Today I spoke at Bar Camp Media City in Salford, Manchester. Part of the appeal was getting to see the new Media City home of the BBC. You get the tram from the train station – there’s something about getting on trams that makes me feel like I’ve left the real world and slipped into a theatre set where everything is just pretending. I quite like that. It’s because of the monorail at Chesington World of Adventures I think.

I’m glad the security gards that checked my computer cables, validated my photo ID and escorted me to the 5th floor of the BBC Quay House building didn’t find anything suspicious. They wouldn’t have hesitated to do a cavity search. You’d think the Queen was giving a presentation.

Who called it Media City? Accountancy consultants? They’re probably signing off the plans for Content Hamlet and Return On Investmentshire right now.

Anyway, I was just going to post something quick explaining the talk I gave. Forgive me if this isn’t watertight, and apologies that it’s been written in haste – hopefully it will clarify what I said for anyone who’s interested.

The Internet is not a medium

TV, radio, the novel, the Internet. It sort of makes sense. OK, the Internet is perhaps a broader category than radio, but we often think of the Internet as just another type of media. I’m going to argue that it isn’t and that thinking it is has negative consequences

Definition of a medium, No 1 

A medium is a method of transmitting messages where all the messages transmitted by that medium have similar features. Some of those features ar  conventions – for example that newspaper article have bylines, lead paragraphs explaining the facts and are written in a particular style. Other features that distinguish a medium are matters of technological expediency – there are no moving pictures in newspaper articles.

Mediums can nest, as illustrated below.


My contention is that podcasts, YouTube, eBooks and blogs are so dissimilar that there is literally nothing about them that puts them in one media category. Not even in the same broad nest.
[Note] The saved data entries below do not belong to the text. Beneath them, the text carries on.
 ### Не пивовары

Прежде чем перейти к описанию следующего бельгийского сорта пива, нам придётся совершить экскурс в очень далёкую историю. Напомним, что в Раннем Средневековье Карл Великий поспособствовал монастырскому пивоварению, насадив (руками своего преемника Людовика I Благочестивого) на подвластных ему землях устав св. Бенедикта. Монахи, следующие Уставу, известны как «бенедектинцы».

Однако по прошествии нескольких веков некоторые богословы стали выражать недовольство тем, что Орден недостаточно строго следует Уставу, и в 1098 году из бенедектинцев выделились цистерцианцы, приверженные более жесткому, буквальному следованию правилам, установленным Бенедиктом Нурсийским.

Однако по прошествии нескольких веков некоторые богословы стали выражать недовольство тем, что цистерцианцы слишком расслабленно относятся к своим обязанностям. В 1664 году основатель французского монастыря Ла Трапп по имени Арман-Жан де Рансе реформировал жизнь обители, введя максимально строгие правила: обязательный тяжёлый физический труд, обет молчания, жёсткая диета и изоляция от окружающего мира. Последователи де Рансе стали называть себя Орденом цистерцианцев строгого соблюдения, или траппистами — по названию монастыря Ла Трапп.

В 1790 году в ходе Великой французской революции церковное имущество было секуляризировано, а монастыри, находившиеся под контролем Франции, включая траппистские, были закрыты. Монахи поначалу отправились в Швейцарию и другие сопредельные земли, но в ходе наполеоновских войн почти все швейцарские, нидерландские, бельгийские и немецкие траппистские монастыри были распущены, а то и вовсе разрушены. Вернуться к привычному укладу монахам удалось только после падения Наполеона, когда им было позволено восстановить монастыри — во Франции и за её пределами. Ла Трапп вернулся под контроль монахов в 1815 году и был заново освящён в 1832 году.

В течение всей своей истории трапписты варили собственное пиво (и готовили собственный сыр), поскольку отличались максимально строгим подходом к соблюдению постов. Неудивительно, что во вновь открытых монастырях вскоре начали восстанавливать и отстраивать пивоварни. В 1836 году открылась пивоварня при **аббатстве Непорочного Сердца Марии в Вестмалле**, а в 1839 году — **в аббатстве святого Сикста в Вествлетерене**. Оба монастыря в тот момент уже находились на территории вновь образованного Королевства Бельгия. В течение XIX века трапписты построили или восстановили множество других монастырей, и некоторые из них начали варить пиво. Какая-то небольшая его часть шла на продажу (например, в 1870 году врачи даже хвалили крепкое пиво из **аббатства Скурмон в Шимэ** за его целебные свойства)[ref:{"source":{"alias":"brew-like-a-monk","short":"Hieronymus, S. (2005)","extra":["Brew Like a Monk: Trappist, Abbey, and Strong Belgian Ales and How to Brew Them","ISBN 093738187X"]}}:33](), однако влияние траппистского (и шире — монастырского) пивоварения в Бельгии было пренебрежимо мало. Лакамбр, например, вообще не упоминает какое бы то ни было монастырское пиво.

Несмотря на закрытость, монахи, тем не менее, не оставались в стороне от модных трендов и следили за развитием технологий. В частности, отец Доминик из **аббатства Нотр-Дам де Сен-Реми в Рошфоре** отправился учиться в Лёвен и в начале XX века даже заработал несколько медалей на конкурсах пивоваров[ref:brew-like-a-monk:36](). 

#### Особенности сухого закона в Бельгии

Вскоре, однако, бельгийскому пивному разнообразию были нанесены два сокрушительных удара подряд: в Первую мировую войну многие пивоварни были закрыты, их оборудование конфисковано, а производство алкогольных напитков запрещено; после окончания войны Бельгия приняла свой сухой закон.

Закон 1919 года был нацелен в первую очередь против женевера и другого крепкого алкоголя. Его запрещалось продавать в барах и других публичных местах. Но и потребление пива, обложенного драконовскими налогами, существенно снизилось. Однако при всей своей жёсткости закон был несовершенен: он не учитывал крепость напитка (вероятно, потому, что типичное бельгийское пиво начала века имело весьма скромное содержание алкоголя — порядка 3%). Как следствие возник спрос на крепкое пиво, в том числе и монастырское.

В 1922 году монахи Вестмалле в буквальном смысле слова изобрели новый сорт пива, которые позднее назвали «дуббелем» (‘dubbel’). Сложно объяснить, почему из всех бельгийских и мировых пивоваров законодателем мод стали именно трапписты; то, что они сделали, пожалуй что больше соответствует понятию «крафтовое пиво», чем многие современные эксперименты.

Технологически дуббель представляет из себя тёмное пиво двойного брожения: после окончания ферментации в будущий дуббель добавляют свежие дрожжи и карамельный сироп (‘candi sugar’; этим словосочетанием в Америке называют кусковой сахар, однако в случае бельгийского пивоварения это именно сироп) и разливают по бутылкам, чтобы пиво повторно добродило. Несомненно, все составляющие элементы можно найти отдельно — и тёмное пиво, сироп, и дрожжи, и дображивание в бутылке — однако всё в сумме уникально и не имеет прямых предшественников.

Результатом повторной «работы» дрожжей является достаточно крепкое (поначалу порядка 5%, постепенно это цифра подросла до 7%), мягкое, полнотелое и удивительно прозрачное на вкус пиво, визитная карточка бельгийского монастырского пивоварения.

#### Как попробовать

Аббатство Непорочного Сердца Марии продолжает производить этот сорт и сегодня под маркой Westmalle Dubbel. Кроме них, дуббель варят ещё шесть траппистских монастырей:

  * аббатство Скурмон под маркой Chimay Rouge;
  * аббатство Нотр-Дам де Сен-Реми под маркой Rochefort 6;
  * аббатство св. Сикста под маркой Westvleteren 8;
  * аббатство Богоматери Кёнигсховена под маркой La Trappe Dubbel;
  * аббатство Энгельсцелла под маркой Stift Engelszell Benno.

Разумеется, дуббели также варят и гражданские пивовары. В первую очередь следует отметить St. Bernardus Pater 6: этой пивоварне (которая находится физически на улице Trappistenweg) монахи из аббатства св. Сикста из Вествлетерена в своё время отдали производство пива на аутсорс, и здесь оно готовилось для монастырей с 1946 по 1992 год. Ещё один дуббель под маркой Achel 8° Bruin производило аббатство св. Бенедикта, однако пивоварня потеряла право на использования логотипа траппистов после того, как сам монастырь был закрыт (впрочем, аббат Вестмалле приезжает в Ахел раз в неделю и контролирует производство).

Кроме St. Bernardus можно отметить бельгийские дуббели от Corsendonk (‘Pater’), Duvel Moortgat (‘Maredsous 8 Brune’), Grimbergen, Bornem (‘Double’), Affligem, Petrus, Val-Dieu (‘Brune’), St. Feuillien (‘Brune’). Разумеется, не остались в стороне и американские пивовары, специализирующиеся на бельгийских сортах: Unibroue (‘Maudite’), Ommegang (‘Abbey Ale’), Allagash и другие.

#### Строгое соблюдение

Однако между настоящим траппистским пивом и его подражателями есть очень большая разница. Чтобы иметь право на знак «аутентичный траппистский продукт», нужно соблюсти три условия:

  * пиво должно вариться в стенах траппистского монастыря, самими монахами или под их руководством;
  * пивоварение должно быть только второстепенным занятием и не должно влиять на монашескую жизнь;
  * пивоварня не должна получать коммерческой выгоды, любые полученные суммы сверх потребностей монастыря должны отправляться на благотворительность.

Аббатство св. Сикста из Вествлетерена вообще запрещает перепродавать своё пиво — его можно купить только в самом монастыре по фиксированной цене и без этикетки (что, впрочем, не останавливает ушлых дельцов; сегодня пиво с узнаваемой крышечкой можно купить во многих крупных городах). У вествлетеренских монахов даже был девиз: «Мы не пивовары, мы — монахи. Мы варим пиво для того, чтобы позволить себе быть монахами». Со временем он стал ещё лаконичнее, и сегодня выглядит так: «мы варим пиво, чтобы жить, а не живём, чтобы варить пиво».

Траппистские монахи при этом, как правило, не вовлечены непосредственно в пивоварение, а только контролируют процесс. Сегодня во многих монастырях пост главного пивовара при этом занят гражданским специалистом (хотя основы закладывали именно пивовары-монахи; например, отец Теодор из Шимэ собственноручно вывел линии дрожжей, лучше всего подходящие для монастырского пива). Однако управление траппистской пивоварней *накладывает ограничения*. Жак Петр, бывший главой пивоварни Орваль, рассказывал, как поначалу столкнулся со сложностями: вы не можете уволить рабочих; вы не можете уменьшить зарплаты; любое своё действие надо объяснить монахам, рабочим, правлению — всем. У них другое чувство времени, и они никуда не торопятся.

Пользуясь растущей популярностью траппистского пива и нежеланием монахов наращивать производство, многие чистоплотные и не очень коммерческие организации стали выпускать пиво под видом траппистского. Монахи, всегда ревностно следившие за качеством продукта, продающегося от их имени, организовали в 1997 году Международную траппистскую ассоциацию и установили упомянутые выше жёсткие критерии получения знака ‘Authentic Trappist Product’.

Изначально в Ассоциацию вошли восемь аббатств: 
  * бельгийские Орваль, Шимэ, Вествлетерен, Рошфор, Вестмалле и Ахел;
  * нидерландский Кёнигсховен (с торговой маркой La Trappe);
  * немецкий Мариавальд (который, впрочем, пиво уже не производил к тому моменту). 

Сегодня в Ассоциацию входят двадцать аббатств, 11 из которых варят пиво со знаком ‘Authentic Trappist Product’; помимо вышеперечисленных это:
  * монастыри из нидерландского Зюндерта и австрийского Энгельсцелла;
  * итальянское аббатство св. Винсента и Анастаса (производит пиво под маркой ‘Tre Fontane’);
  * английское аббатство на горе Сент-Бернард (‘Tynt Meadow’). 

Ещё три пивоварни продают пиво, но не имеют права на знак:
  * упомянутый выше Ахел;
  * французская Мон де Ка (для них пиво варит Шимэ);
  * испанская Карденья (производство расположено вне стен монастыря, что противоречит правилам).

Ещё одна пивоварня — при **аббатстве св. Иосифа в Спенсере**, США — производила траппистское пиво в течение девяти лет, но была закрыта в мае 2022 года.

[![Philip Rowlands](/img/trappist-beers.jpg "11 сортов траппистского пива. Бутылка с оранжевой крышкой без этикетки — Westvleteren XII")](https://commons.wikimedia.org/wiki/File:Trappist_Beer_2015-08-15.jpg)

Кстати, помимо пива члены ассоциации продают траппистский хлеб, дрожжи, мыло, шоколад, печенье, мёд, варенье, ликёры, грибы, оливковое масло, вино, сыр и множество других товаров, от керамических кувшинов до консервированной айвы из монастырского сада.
This might seem like a semantic point, but I think it leads to a number of problems:

  • Often people speak of the Internet as though it is one medium, and their claims need to be made more specific. “People who use the Internet for 4 hours a day have lower attention spans” doesn’t really mean anything – what are they using the internet for? That’s the critical fact, otherwise it’s about as broad as saying “people engaged in activities for 4 hours a day have lower attention spans”.
  • Erroneous assumptions that generic properties of the Internet exist. It’s also common to hear statements such as “the Internet is democratising”. Obviously this is widely debated, and that debate could proceed with more if the language was tightened up. What features of the net are democratising?
  • ‘First-TV-programme syndrome’ – When the first TV programmes were broadcast they simply pointed cameras at people doing radio shows. It took time to work out what could be done with the new technology. Clearly we’re on that same curve with the Internet. Being careful about what we’re referring to can only help. (Hat tip to The Guardian’s Martin Bellam)


Definition of a medium, No 2

A medium is a method of transmitting messages between people. This feels like an all encompassing definition of media to me, but this definition is still narrower than the Internet.

The reason is that the Internet can be used for transmitting data that is not intended for human consumption. It’s possible to email someone a CAD file and get a 3D prototype back without a human having ever read the data you supplied. With increasingly ubiquitous computing, and more sophisticated ways of shaping matter using data, this is a growing mode of Internet use. In this sense it’s more like an all purpose manufacturing aid. I think of it as similar to the way steam increased productivity in the industrial revolution (I’m not trying to make a comment on how important it is though).

Information is hard to charge for, but physical things are not. Projects such as Newspaper Club take advantage of this. They allow you to print your own low  volume newspaper. You’d never pay to publish something online, but paying to using a web app that makes something physical is a reasonable proposition.  Thinking like this might help you identify a revenue stream.

I think the fun of BarCamp is that you get to explain a pet idea, and it’s also a lovely arena to have a go a pubic speaking – I hope my audience weren’t too confused. Thanks to everyone that came along!